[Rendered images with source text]
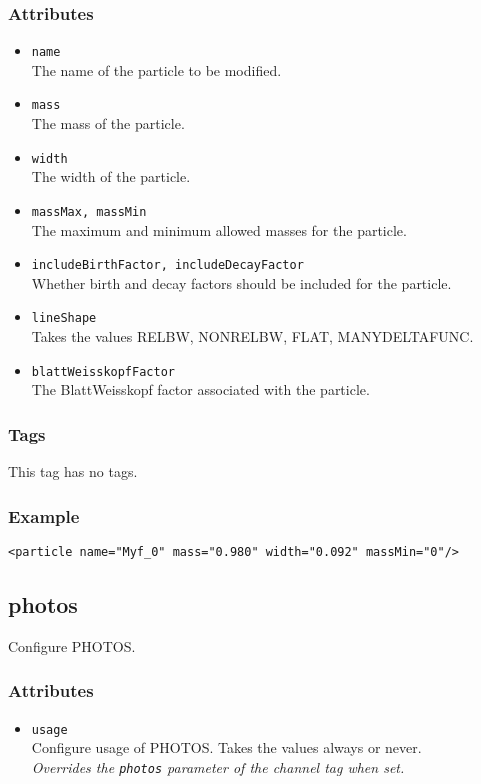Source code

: \subsubsection*{Attributes}
\begin{itemize}
\item{\tt name}\\
      The name of the particle to be modified.
\item{\tt mass}\\
      The mass of the particle.
\item{\tt width}\\
      The width of the particle.
\item{\tt massMax, massMin}\\
      The maximum and minimum allowed masses for the particle.
\item{\tt includeBirthFactor, includeDecayFactor}\\
      Whether birth and decay factors should be included for the particle.
\item{\tt lineShape}\\
      Takes the values RELBW, NONRELBW, FLAT, MANYDELTAFUNC.
\item{\tt blattWeisskopfFactor}\\
      The BlattWeisskopf factor associated with the particle.
\end{itemize}
\subsubsection*{Tags}
This tag has no tags.
\subsubsection*{Example}
{\footnotesize
\begin{verbatim}
<particle name="Myf_0" mass="0.980" width="0.092" massMin="0"/>
\end{verbatim}
}

\subsection{photos}
Configure PHOTOS.
\subsubsection*{Attributes}
\begin{itemize}
\item{\tt usage}\\
      Configure usage of PHOTOS. Takes the values always or never.\\
      \emph{Overrides the {\tt photos} parameter of the channel tag when set.}
\end{itemize}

- [TASK TO CARRY OUT]: Without the pictures, restate all the entries above exactly.

- [SOLVED PROBLEM]:
Source code

: \subsubsection*{Attributes}
\begin{itemize}
\item{\tt name}\\
      The name of the particle to be modified.
\item{\tt mass}\\
      The mass of the particle.
\item{\tt width}\\
      The width of the particle.
\item{\tt massMax, massMin}\\
      The maximum and minimum allowed masses for the particle.
\item{\tt includeBirthFactor, includeDecayFactor}\\
      Whether birth and decay factors should be included for the particle.
\item{\tt lineShape}\\
      Takes the values RELBW, NONRELBW, FLAT, MANYDELTAFUNC.
\item{\tt blattWeisskopfFactor}\\
      The BlattWeisskopf factor associated with the particle.
\end{itemize}
\subsubsection*{Tags}
This tag has no tags.
\subsubsection*{Example}
{\footnotesize
\begin{verbatim}
<particle name="Myf_0" mass="0.980" width="0.092" massMin="0"/>
\end{verbatim}
}

\subsection{photos}
Configure PHOTOS.
\subsubsection*{Attributes}
\begin{itemize}
\item{\tt usage}\\
      Configure usage of PHOTOS. Takes the values always or never.\\
      \emph{Overrides the {\tt photos} parameter of the channel tag when set.}
\end{itemize}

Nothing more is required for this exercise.